Much has been written about how TV viewers are in the middle of a golden age for sports documentaries, thanks to the proliferation of sports channels looking for high-quality content.

Surprisingly, though, it does not appear to be a golden age for sports documentary producers, according to two executives who have made their careers in the business. Despite all the TV and digital outlets that carry sports documentaries, Flagstaff Films co-founders George Roy and Steven Stern say it’s harder than ever for sports documentaries to see the light of day today.

“When there were four networks doing them, there were only about 10 people producing films,” Stern said. “Now that there are 20 networks doing it, there are a thousand people producing them. The odds have gotten much longer, and it’s become harder to actually get your stuff on the air.”

The duo has been attached to some of the most acclaimed sports documentaries of the past quarter-century, picking up seven Emmy and three Peabody awards for their efforts. Today, they have adapted to the new marketplace by producing smaller, behind-the-scenes series, like “Fighting for History,” a preview show for the coming Floyd Mayweather-Andre Berto fight, which will be carried on CBS Sports Network and Showtime.

But they made their name with long-form sports documentaries, producing 21 of them for HBO when Ross Greenburg was running the premium channel’s sports department. Then Greenburg left in 2011.
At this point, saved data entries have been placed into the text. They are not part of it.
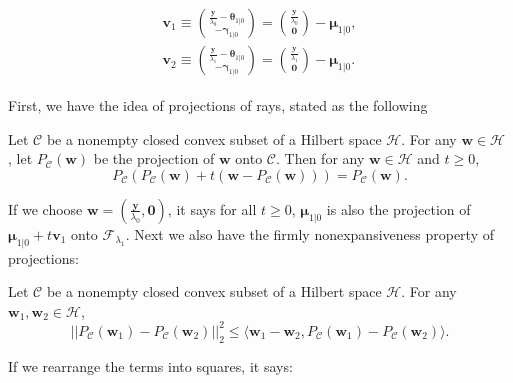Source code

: \begin{gather}
    \label{eq:1.2.1}
    \begin{aligned}
        \boldsymbol v_1\equiv\binom{\frac{\boldsymbol y}{\lambda_0}-\boldsymbol \theta_{1|0}}{-\boldsymbol \gamma_{1|0}}=\binom{\frac{\boldsymbol y}{\lambda_0}}{\boldsymbol0}-\boldsymbol\mu_{1|0},\\
        \boldsymbol v_2\equiv \binom{\frac{\boldsymbol y}{\lambda_1}-\boldsymbol \theta_{1|0}}{-\boldsymbol \gamma_{1|0}}=\binom{\frac{\boldsymbol y}{\lambda_1}}{\boldsymbol0}-\boldsymbol\mu_{1|0}.
    \end{aligned}
\end{gather}

First, we have the idea of projections of rays, stated as the following

\begin{lemma}
    \citep{Bauschke2011}
    Let $\mathcal{C}$ be a nonempty closed convex subset of a Hilbert space $\mathcal{H}$. For any $\boldsymbol w\in\mathcal{H}$ , let $P_{\mathcal{C}}(\boldsymbol w)$ be the projection of $\boldsymbol w$ onto $\mathcal{C}$. Then for any $\boldsymbol w\in\mathcal{H}$ and $t\geq 0$,
    \begin{equation}
        P_{\mathcal{C}}\left(P_{\mathcal{C}}(\boldsymbol w)+t\left(\boldsymbol w-P_{\mathcal{C}}(\boldsymbol w)\right)\right)=P_{\mathcal{C}}(\boldsymbol w).
    \end{equation}
\end{lemma}

If we choose $\boldsymbol w=(\frac{\boldsymbol y}{\lambda_0},\boldsymbol0)$, it says for all $t\geq 0$, $\boldsymbol\mu_{1|0}$ is also the projection of $\boldsymbol\mu_{1|0}+t\boldsymbol v_1$ onto $\mathcal{F}_{\lambda_1}$. Next we also have the firmly nonexpansiveness property of projections:

\begin{lemma}
    \citep{Bauschke2011}
    Let $\mathcal{C}$ be a nonempty closed convex subset of a Hilbert space $\mathcal{H}$. For any $\boldsymbol w_1,\boldsymbol w_2\in\mathcal{H}$,
    \begin{equation}
        ||P_{\mathcal{C}}(\boldsymbol w_1)-P_{\mathcal{C}}(\boldsymbol w_2)||_2^2\leq \langle\boldsymbol w_1-\boldsymbol w_2, P_{\mathcal{C}}(\boldsymbol w_1)-P_{\mathcal{C}}(\boldsymbol w_2)\rangle.
    \end{equation}
\end{lemma}

If we rearrange the terms into squares, it says:

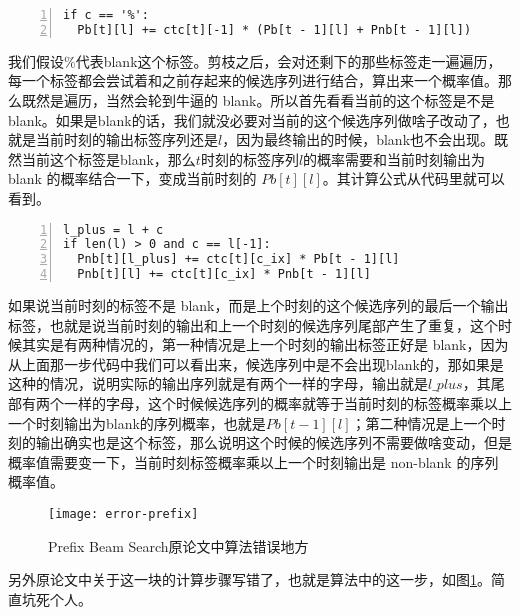 {{\begin{lstlisting}[language = shell, numbers=left, 
         numberstyle=\tiny,keywordstyle=\color{blue!70},
         commentstyle=\color{red!50!green!50!blue!50},frame=shadowbox,
         rulesepcolor=\color{red!20!green!20!blue!20},basicstyle=\ttfamily]
if c == '%':
  Pb[t][l] += ctc[t][-1] * (Pb[t - 1][l] + Pnb[t - 1][l])
\end{lstlisting}

我们假设$\%$代表blank这个标签。剪枝之后，会对还剩下的那些标签走一遍遍历，每一个标签都会尝试着和之前存起来的候选序列进行结合，算出来一个概率值。那么既然是遍历，当然会轮到牛逼的 blank。所以首先看看当前的这个标签是不是blank。如果是blank的话，我们就没必要对当前的这个候选序列做啥子改动了，也就是当前时刻的输出标签序列还是$l$，因为最终输出的时候，blank也不会出现。既然当前这个标签是blank，那么$t$时刻的标签序列$l$的概率需要和当前时刻输出为 blank 的概率结合一下，变成当前时刻的 $Pb[t][l]$。其计算公式从代码里就可以看到。

\begin{lstlisting}[language = shell, numbers=left, 
         numberstyle=\tiny,keywordstyle=\color{blue!70},
         commentstyle=\color{red!50!green!50!blue!50},frame=shadowbox,
         rulesepcolor=\color{red!20!green!20!blue!20},basicstyle=\ttfamily]
l_plus = l + c
if len(l) > 0 and c == l[-1]:
  Pnb[t][l_plus] += ctc[t][c_ix] * Pb[t - 1][l]
  Pnb[t][l] += ctc[t][c_ix] * Pnb[t - 1][l]
\end{lstlisting}

如果说当前时刻的标签不是 blank，而是上个时刻的这个候选序列的最后一个输出标签，也就是说当前时刻的输出和上一个时刻的候选序列尾部产生了重复，这个时候其实是有两种情况的，第一种情况是上一个时刻的输出标签正好是 blank，因为从上面那一步代码中我们可以看出来，候选序列中是不会出现blank的，那如果是这种的情况，说明实际的输出序列就是有两个一样的字母，输出就是$l\_plus$，其尾部有两个一样的字母，这个时候候选序列的概率就等于当前时刻的标签概率乘以上一个时刻输出为blank的序列概率，也就是$Pb[t - 1][l]$；第二种情况是上一个时刻的输出确实也是这个标签，那么说明这个时候的候选序列不需要做啥变动，但是概率值需要变一下，当前时刻标签概率乘以上一个时刻输出是 non-blank 的序列概率值。

\begin{figure}[h]
  \centering
  \texttt{[image: error-prefix]}
  \caption{Prefix Beam Search原论文中算法错误地方 \label{fig:error-prefix}}
\end{figure}

另外原论文中关于这一块的计算步骤写错了，也就是算法中的这一步，如图\ref{fig:error-prefix}。简直坑死个人。

}}
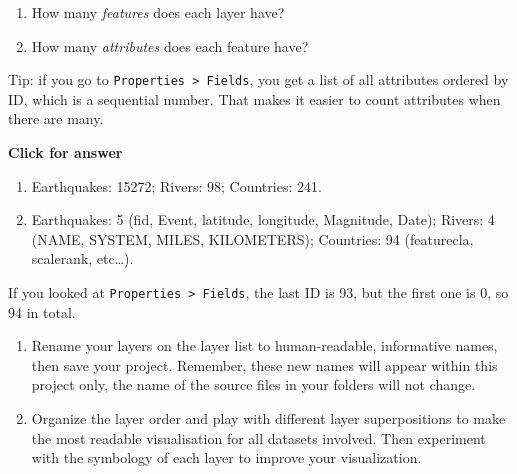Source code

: \documentclass[
  letterpaper,
  DIV=11,
  numbers=noendperiod]{scrreprt}
\begin{document}
\begin{tcolorbox}[enhanced jigsaw, coltitle=black, toprule=.15mm, breakable, opacitybacktitle=0.6, left=2mm, colback=white, leftrule=.75mm, rightrule=.15mm, colbacktitle=quarto-callout-important-color!10!white, toptitle=1mm, titlerule=0mm, colframe=quarto-callout-important-color-frame, arc=.35mm, bottomtitle=1mm, opacityback=0, bottomrule=.15mm, title=\textcolor{quarto-callout-important-color}{\faExclamation}\hspace{0.5em}{Stop and Think}]

\begin{enumerate}
\def\labelenumi{\alph{enumi})}
\item
  How many \emph{features} does each layer have?
\item
  How many \emph{attributes} does each feature have?
\end{enumerate}

Tip: if you go to \texttt{Properties\ \textgreater{}\ Fields}, you get a
list of all attributes ordered by ID, which is a sequential number. That
makes it easier to count attributes when there are many.

\end{tcolorbox}

\begin{tcolorbox}[enhanced jigsaw, toprule=.15mm, breakable, left=2mm, colframe=quarto-callout-important-color-frame, colback=white, arc=.35mm, leftrule=.75mm, opacityback=0, rightrule=.15mm, bottomrule=.15mm]

\vspace{-3mm}\textbf{Click for answer}\vspace{3mm}

\begin{enumerate}
\def\labelenumi{\alph{enumi})}
\item
  Earthquakes: 15272; Rivers: 98; Countries: 241.
\item
  Earthquakes: 5 (fid, Event, latitude, longitude, Magnitude, Date);
  Rivers: 4 (NAME, SYSTEM, MILES, KILOMETERS); Countries: 94
  (featurecla, scalerank, etc\ldots).
\end{enumerate}

If you looked at \texttt{Properties\ \textgreater{}\ Fields}, the last
ID is 93, but the first one is 0, so 94 in total.

\end{tcolorbox}

\begin{enumerate}
\def\labelenumi{(\arabic{enumi})}
\setcounter{enumi}{68}
\item
  Rename your layers on the layer list to human-readable, informative
  names, then save your project. Remember, these new names will appear
  within this project only, the name of the source files in your folders
  will not change.
\item
  Organize the layer order and play with different layer superpositions
  to make the most readable visualisation for all datasets involved.
  Then experiment with the symbology of each layer to improve your
  visualization.
\end{enumerate}
\end{document}
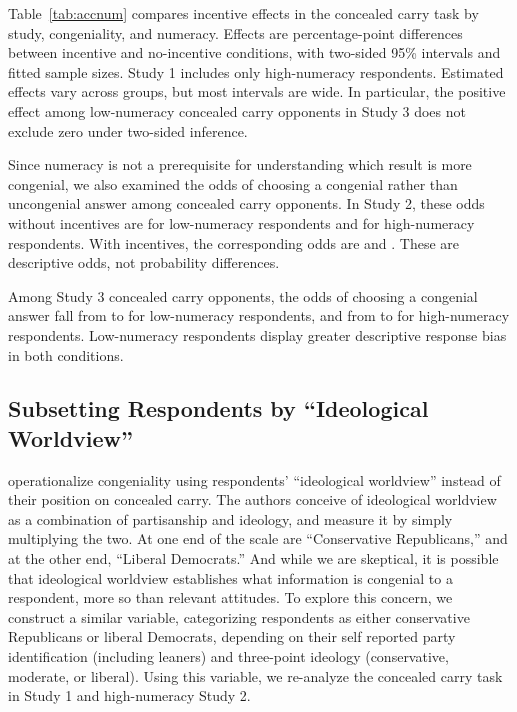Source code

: Table~\ref{tab:accnum} compares incentive effects in the concealed carry task by study, congeniality, and numeracy. Effects are percentage-point differences between incentive and no-incentive conditions, with two-sided 95\% intervals and fitted sample sizes. Study 1 includes only high-numeracy respondents. Estimated effects vary across groups, but most intervals are wide. In particular, the positive effect among low-numeracy concealed carry opponents in Study 3 does not exclude zero under two-sided inference.

\singlespacing
\begingroup\footnotesize\singlespacing

\endgroup
\doublespacing

Since numeracy is not a prerequisite for understanding which result is more congenial, we also examined the odds of choosing a congenial rather than uncongenial answer among concealed carry opponents. In Study 2, these odds without incentives are  for low-numeracy respondents and  for high-numeracy respondents. With incentives, the corresponding odds are  and . These are descriptive odds, not probability differences.

Among Study 3 concealed carry opponents, the odds of choosing a congenial answer fall from  to  for low-numeracy respondents, and from  to  for high-numeracy respondents. Low-numeracy respondents display greater descriptive response bias in both conditions.

\clearpage
\subsection{Subsetting Respondents by ``Ideological Worldview''}
\label{sec:kahan}
\doublespacing

\citet{kahan2017} operationalize congeniality using respondents' ``ideological worldview'' instead of their position on concealed carry. The authors conceive of ideological worldview as a combination of partisanship and ideology, and measure it by simply multiplying the two. At one end of the scale are ``Conservative Republicans,'' and at the other end, ``Liberal Democrats.'' And while we are skeptical, it is possible that ideological worldview establishes what information is congenial to a respondent, more so than relevant attitudes. To explore this concern, we construct a similar variable, categorizing respondents as either conservative Republicans or liberal Democrats, depending on their self reported party identification (including leaners) and three-point ideology (conservative, moderate, or liberal). Using this variable, we re-analyze the concealed carry task in Study 1 and high-numeracy Study 2.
Flagstaff Films co-founders Steven Stern (left) and George Roy are navigating a new market.
Photo by: FLAGSTAFF FILMS
“We had a fairly significant, long-lasting pipeline into HBO that was not unlike a producer would have with a studio in Hollywood,” Roy said. “Whenever we finished one project, we just started another. When he left HBO, that pipeline ended.”

Now, Roy and Stern are navigating a market where the historical documentaries in which they made their names — like the ones on Babe Ruth, Mickey Mantle and the UCLA basketball teams from the early 1970s — do not draw the young audiences that TV networks crave. The most popular episodes in ESPN’s acclaimed “30 for 30” series, for example, deal with sports stories from the 1980s and ’90s. Roy and Stern say they have had talks with ESPN about doing a documentary project for the series but have not yet reached an agreement.

One of the biggest challenges, Roy and Stern say, has been trying to figure out the type of stories that merit attention. Some of sports’ biggest moments today don’t seem to have the same social significance that they used to. Big sporting moments today seem to be replaced in a few days or weeks by another big sporting moment, they say.

“Will there ever be anything in sports that seems as significant as the Bobby Thomson home run,” Roy asked, referring to his HBO documentary “Shot Heard ’Round the World” on Thomson’s pennant-winning home run in 1951. “It just seems like these moments come and go so quickly because they are replaced by something else that happens because we’re all so bombarded with information from everywhere.”

Stern agreed and pointed to the 2015 Triple Crown-winning horse American Pharoah as an example. He suggested that the horse would not have the same importance in U.S. sports history as Secretariat, which won the Triple Crown in 1973.

“It’s hard to pick contemporary topics,” Stern said. “To me, why does anyone want to see the Vince Young-Matt Leinert game from the 2006 Rose Bowl (which was the subject of “A Football Life” on NFL Network earlier this year). It just happened. I believe that stories need to breathe a little bit before you go back to tell them. They have to foment.”

As an example, Stern pointed to the SEC Network, which is carrying a documentary on Auburn’s improbable football wins against Georgia and Alabama from two years ago as part of its “SEC Storied” series.

“It’s nothing that we would do,” he said. “It’s nothing that we would think of. We do need, if we want to be in their game, to start thinking of things that are more contemporary. There’s no question about that.”